早起きが辛いときもあるが、それこそ早起き三文の得と思って出かける。市場に行くと、思いもかけない勉強をする。
北海道釧路には、駅前に和商市場という大きな近代的な市場がある。魚の水揚げが日本一の港を控えているだけに市場は活気に満ちている。
十月に市場に寄ったらさけの生腹子のいいものがあったので、私は何本か求めて東京に持ち帰り、酒とうすくち醤油で生筋子漬をつくって大いに賞味した。
ひと粒ずつを口のなかでプチプチと割ると、滋味溢れる液体がじわーっと喉まで滲みてくる。炊きたての御飯に大さじ一杯ほどの筋子漬をのせてひとかき混ぜて口に入れると、生玉子の混ぜ御飯の百倍ぐらいの旨さである。

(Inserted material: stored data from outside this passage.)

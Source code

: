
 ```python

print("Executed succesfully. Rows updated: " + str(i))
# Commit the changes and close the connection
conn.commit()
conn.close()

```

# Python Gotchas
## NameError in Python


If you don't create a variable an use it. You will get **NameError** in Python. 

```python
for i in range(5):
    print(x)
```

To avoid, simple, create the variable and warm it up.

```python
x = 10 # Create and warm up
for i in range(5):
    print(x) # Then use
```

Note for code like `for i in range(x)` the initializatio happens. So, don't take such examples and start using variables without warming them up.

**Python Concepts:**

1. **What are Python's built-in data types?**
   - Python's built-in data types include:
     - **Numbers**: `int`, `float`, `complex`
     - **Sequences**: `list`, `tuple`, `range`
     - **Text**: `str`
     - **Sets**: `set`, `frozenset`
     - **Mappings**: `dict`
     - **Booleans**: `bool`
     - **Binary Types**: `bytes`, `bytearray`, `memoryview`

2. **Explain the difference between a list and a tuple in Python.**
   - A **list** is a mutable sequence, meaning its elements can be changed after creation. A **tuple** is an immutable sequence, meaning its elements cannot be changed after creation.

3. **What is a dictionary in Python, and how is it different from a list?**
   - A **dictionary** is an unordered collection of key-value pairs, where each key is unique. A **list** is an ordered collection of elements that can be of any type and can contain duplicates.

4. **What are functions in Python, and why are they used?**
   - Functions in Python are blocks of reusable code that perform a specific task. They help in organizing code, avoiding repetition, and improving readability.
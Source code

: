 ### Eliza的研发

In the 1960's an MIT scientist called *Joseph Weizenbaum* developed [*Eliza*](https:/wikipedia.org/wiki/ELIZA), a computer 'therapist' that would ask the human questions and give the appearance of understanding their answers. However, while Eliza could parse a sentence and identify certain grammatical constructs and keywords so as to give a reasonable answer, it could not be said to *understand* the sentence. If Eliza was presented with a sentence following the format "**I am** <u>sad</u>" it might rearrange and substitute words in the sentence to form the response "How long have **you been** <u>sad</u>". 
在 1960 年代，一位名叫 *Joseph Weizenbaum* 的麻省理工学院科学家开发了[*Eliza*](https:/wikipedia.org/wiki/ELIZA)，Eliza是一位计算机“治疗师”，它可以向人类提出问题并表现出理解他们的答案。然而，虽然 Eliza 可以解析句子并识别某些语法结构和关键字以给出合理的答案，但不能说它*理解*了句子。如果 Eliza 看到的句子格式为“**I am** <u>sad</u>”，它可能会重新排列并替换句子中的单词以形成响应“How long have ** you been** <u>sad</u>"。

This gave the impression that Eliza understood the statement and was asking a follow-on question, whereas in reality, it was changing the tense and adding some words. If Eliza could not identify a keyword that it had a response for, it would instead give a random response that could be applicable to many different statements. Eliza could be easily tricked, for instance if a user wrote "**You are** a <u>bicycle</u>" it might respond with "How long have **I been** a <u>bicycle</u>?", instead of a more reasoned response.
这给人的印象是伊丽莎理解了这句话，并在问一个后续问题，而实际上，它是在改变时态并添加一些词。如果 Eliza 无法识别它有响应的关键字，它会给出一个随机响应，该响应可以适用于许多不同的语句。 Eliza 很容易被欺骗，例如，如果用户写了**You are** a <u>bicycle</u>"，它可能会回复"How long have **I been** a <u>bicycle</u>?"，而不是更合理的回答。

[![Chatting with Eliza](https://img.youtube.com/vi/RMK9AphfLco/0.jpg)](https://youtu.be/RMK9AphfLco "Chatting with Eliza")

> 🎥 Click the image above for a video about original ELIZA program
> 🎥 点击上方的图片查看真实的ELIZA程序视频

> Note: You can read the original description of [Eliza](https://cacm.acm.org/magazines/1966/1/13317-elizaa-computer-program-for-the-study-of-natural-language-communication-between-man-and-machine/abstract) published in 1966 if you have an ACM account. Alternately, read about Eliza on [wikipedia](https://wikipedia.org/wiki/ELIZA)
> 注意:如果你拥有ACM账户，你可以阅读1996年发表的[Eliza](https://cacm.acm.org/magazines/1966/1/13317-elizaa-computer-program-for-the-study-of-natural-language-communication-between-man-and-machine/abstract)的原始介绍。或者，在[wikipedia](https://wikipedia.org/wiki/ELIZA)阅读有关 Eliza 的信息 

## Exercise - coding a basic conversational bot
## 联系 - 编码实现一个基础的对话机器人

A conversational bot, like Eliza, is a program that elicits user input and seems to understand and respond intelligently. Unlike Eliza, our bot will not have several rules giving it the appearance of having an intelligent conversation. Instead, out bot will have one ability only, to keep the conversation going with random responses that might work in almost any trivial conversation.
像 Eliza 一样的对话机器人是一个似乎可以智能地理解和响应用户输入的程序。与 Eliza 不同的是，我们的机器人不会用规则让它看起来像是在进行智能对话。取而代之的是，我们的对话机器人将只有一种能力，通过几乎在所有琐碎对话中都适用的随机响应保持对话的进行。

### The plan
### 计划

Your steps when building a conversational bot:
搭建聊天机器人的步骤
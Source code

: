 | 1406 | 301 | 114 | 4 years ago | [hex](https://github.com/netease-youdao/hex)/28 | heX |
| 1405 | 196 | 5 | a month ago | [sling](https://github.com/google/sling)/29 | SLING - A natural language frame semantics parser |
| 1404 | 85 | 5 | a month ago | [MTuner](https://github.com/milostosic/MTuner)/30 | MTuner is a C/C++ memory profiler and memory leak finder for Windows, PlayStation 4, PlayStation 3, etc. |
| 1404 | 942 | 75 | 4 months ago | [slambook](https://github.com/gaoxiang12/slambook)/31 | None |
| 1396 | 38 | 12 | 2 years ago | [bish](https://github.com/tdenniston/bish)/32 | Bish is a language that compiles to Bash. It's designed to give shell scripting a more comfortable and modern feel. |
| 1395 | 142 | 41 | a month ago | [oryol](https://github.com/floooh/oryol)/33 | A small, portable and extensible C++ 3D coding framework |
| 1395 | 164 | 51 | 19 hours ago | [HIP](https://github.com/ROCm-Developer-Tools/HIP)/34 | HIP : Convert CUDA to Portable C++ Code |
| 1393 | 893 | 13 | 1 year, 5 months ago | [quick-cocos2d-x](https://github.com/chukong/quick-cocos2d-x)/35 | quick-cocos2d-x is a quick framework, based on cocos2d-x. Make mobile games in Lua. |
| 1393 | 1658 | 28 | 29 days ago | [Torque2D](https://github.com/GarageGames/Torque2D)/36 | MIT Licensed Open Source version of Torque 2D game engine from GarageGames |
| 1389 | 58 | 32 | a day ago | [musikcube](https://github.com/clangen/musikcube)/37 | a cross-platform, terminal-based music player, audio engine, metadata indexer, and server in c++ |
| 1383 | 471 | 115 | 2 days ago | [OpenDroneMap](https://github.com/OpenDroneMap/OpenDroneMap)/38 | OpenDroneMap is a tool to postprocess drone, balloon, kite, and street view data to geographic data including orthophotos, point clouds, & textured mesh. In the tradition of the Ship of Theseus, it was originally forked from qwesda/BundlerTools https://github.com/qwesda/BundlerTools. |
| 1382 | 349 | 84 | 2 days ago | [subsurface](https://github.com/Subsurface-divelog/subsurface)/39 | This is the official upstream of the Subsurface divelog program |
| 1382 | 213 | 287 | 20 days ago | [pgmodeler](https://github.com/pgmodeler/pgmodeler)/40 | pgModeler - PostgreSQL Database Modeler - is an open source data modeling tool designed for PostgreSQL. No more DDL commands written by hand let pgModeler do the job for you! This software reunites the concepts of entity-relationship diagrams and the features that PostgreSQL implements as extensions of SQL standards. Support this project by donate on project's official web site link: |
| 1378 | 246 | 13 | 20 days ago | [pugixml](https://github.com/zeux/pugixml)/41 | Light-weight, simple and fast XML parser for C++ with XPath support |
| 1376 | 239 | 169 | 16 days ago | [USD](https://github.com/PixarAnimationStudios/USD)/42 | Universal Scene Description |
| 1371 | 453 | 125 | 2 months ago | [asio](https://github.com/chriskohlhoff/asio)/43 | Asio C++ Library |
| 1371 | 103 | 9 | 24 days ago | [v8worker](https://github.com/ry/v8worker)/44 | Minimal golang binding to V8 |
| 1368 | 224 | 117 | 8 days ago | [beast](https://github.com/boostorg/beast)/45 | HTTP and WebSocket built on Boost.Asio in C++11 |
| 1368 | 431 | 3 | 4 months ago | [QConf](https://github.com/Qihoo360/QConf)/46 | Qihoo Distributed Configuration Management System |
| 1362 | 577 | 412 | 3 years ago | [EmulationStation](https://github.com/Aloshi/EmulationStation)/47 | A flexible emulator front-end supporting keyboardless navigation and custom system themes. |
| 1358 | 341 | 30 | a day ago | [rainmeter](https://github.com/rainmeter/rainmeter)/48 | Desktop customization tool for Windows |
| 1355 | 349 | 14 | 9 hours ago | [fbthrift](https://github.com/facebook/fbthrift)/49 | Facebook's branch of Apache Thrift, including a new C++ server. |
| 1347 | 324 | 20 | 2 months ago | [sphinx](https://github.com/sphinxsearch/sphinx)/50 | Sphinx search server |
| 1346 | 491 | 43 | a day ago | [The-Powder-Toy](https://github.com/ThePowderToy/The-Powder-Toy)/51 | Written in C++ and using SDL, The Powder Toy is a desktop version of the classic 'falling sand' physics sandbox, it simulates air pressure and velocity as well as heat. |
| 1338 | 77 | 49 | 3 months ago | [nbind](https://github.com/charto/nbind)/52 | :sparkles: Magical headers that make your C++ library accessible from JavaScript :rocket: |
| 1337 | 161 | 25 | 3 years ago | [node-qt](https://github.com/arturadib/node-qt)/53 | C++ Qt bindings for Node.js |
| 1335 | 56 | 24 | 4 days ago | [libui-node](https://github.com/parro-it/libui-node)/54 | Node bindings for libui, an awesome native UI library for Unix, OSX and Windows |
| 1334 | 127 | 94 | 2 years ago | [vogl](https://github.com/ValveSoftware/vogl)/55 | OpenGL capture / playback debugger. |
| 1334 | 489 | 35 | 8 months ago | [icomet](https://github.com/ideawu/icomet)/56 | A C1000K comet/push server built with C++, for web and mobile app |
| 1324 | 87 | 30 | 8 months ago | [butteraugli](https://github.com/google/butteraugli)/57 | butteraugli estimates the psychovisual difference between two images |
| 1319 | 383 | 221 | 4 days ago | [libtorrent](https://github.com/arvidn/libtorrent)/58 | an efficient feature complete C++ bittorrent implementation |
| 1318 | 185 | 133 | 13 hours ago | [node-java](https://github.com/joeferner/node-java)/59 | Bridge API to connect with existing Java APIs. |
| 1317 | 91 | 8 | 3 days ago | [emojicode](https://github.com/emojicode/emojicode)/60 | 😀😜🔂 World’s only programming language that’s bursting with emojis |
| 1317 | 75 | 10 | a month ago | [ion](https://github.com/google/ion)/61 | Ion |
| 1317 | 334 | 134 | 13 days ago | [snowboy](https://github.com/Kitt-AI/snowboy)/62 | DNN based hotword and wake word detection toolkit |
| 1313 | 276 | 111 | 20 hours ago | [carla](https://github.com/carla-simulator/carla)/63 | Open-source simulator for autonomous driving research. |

これに味をしめて、十一月に、また釧路に行き、和商市場に行って生腹子を買おうとしたら、「やまげん」(魚屋)の親父に、もう皮が固くて旨くないからおやめなさいといわれた。十月に買って帰ってから二十日も経っていないのにである。
なるほど、そういわれて釧路の料理屋で突き出しに出されていた筋子漬を食べたら、口中にいくらの皮が確かに残った。おかしなもので、そうなると、東京に帰って珍味として高級料亭で出されても、以前のような旨さは感じなくなった。われながら現金なものである。